-- Data follows --

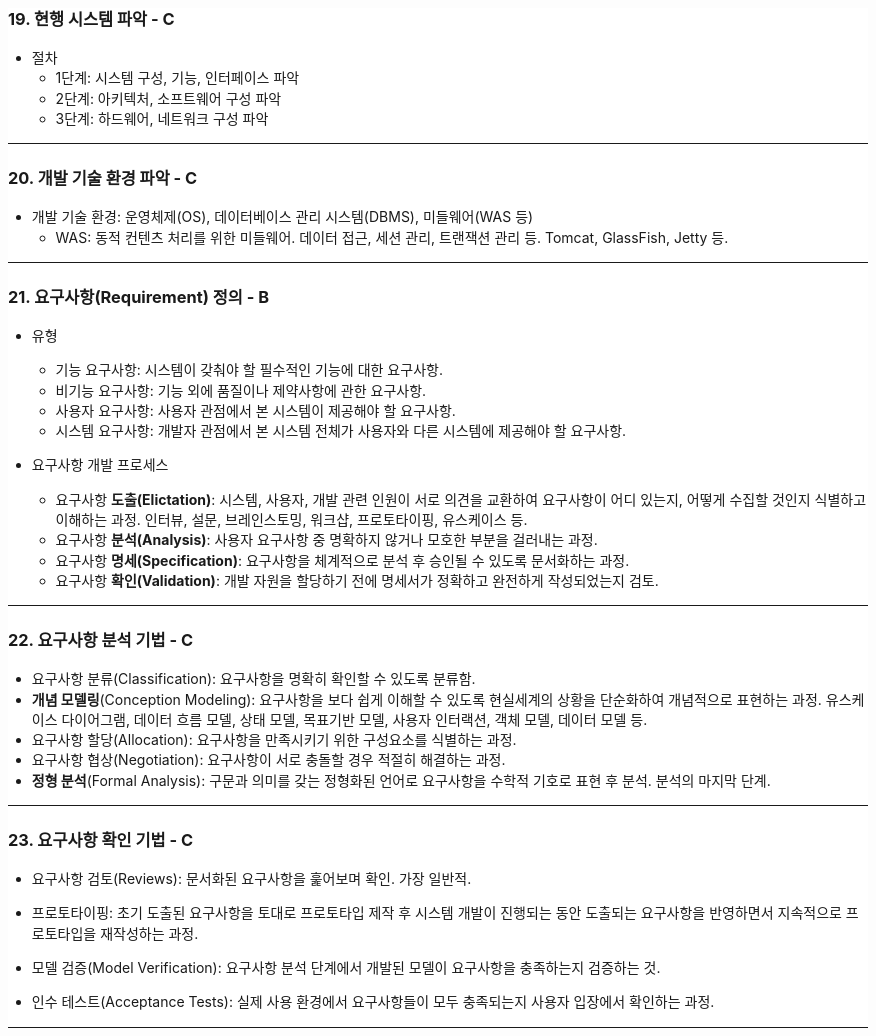 ### 19. 현행 시스템 파악 - C

* 절차
  * 1단계: 시스템 구성, 기능, 인터페이스 파악
  * 2단계: 아키텍처, 소프트웨어 구성 파악
  * 3단계: 하드웨어, 네트워크 구성 파악

---

### 20. 개발 기술 환경 파악 - C

* 개발 기술 환경: 운영체제(OS), 데이터베이스 관리 시스템(DBMS), 미들웨어(WAS 등)
  * WAS: 동적 컨텐츠 처리를 위한 미들웨어. 데이터 접근, 세션 관리, 트랜잭션 관리 등. Tomcat, GlassFish, Jetty 등.

---

### 21. 요구사항(Requirement) 정의 - B

* 유형
  * 기능 요구사항: 시스템이 갖춰야 할 필수적인 기능에 대한 요구사항.
  * 비기능 요구사항: 기능 외에 품질이나 제약사항에 관한 요구사항.
  * 사용자 요구사항: 사용자 관점에서 본 시스템이 제공해야 할 요구사항.
  * 시스템 요구사항: 개발자 관점에서 본 시스템 전체가 사용자와 다른 시스템에 제공해야 할 요구사항.

* 요구사항 개발 프로세스
  * 요구사항 **도출(Elictation)**: 시스템, 사용자, 개발 관련 인원이 서로 의견을 교환하여 요구사항이 어디 있는지, 어떻게 수집할 것인지 식별하고 이해하는 과정. 인터뷰, 설문, 브레인스토밍, 워크샵, 프로토타이핑, 유스케이스 등.
  * 요구사항 **분석(Analysis)**: 사용자 요구사항 중 명확하지 않거나 모호한 부분을 걸러내는 과정. 
  * 요구사항 **명세(Specification)**: 요구사항을 체계적으로 분석 후 승인될 수 있도록 문서화하는 과정.
  * 요구사항 **확인(Validation)**: 개발 자원을 할당하기 전에 명세서가 정확하고 완전하게 작성되었는지 검토.

---

### 22. 요구사항 분석 기법 - C

* 요구사항 분류(Classification): 요구사항을 명확히 확인할 수 있도록 분류함.
* **개념 모델링**(Conception Modeling): 요구사항을 보다 쉽게 이해할 수 있도록 현실세계의 상황을 단순화하여 개념적으로 표현하는 과정. 유스케이스 다이어그램, 데이터 흐름 모델, 상태 모델, 목표기반 모델, 사용자 인터랙션, 객체 모델, 데이터 모델 등.
* 요구사항 할당(Allocation): 요구사항을 만족시키기 위한 구성요소를 식별하는 과정.
* 요구사항 협상(Negotiation): 요구사항이 서로 충돌할 경우 적절히 해결하는 과정.
* **정형 분석**(Formal Analysis): 구문과 의미를 갖는 정형화된 언어로 요구사항을 수학적 기호로 표현 후 분석. 분석의 마지막 단계.

---

### 23. 요구사항 확인 기법 - C

* 요구사항 검토(Reviews): 문서화된 요구사항을 훑어보며 확인. 가장 일반적.
* 프로토타이핑: 초기 도출된 요구사항을 토대로 프로토타입 제작 후 시스템 개발이 진행되는 동안 도출되는 요구사항을 반영하면서 지속적으로 프로토타입을 재작성하는 과정.

* 모델 검증(Model Verification): 요구사항 분석 단계에서 개발된 모델이 요구사항을 충족하는지 검증하는 것.
* 인수 테스트(Acceptance Tests): 실제 사용 환경에서 요구사항들이 모두 충족되는지 사용자 입장에서 확인하는 과정.

---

-- Data concluded --

### [Work instruction]
Skipping all images, print the data above a second time exactly.

### [Problem solution]
 ### 19. 현행 시스템 파악 - C

* 절차
  * 1단계: 시스템 구성, 기능, 인터페이스 파악
  * 2단계: 아키텍처, 소프트웨어 구성 파악
  * 3단계: 하드웨어, 네트워크 구성 파악

---

### 20. 개발 기술 환경 파악 - C

* 개발 기술 환경: 운영체제(OS), 데이터베이스 관리 시스템(DBMS), 미들웨어(WAS 등)
  * WAS: 동적 컨텐츠 처리를 위한 미들웨어. 데이터 접근, 세션 관리, 트랜잭션 관리 등. Tomcat, GlassFish, Jetty 등.

---

### 21. 요구사항(Requirement) 정의 - B

* 유형
  * 기능 요구사항: 시스템이 갖춰야 할 필수적인 기능에 대한 요구사항.
  * 비기능 요구사항: 기능 외에 품질이나 제약사항에 관한 요구사항.
  * 사용자 요구사항: 사용자 관점에서 본 시스템이 제공해야 할 요구사항.
  * 시스템 요구사항: 개발자 관점에서 본 시스템 전체가 사용자와 다른 시스템에 제공해야 할 요구사항.

* 요구사항 개발 프로세스
  * 요구사항 **도출(Elictation)**: 시스템, 사용자, 개발 관련 인원이 서로 의견을 교환하여 요구사항이 어디 있는지, 어떻게 수집할 것인지 식별하고 이해하는 과정. 인터뷰, 설문, 브레인스토밍, 워크샵, 프로토타이핑, 유스케이스 등.
  * 요구사항 **분석(Analysis)**: 사용자 요구사항 중 명확하지 않거나 모호한 부분을 걸러내는 과정. 
  * 요구사항 **명세(Specification)**: 요구사항을 체계적으로 분석 후 승인될 수 있도록 문서화하는 과정.
  * 요구사항 **확인(Validation)**: 개발 자원을 할당하기 전에 명세서가 정확하고 완전하게 작성되었는지 검토.

---

### 22. 요구사항 분석 기법 - C

* 요구사항 분류(Classification): 요구사항을 명확히 확인할 수 있도록 분류함.
* **개념 모델링**(Conception Modeling): 요구사항을 보다 쉽게 이해할 수 있도록 현실세계의 상황을 단순화하여 개념적으로 표현하는 과정. 유스케이스 다이어그램, 데이터 흐름 모델, 상태 모델, 목표기반 모델, 사용자 인터랙션, 객체 모델, 데이터 모델 등.
* 요구사항 할당(Allocation): 요구사항을 만족시키기 위한 구성요소를 식별하는 과정.
* 요구사항 협상(Negotiation): 요구사항이 서로 충돌할 경우 적절히 해결하는 과정.
* **정형 분석**(Formal Analysis): 구문과 의미를 갖는 정형화된 언어로 요구사항을 수학적 기호로 표현 후 분석. 분석의 마지막 단계.

---

### 23. 요구사항 확인 기법 - C

* 요구사항 검토(Reviews): 문서화된 요구사항을 훑어보며 확인. 가장 일반적.
* 프로토타이핑: 초기 도출된 요구사항을 토대로 프로토타입 제작 후 시스템 개발이 진행되는 동안 도출되는 요구사항을 반영하면서 지속적으로 프로토타입을 재작성하는 과정.

* 모델 검증(Model Verification): 요구사항 분석 단계에서 개발된 모델이 요구사항을 충족하는지 검증하는 것.
* 인수 테스트(Acceptance Tests): 실제 사용 환경에서 요구사항들이 모두 충족되는지 사용자 입장에서 확인하는 과정.

---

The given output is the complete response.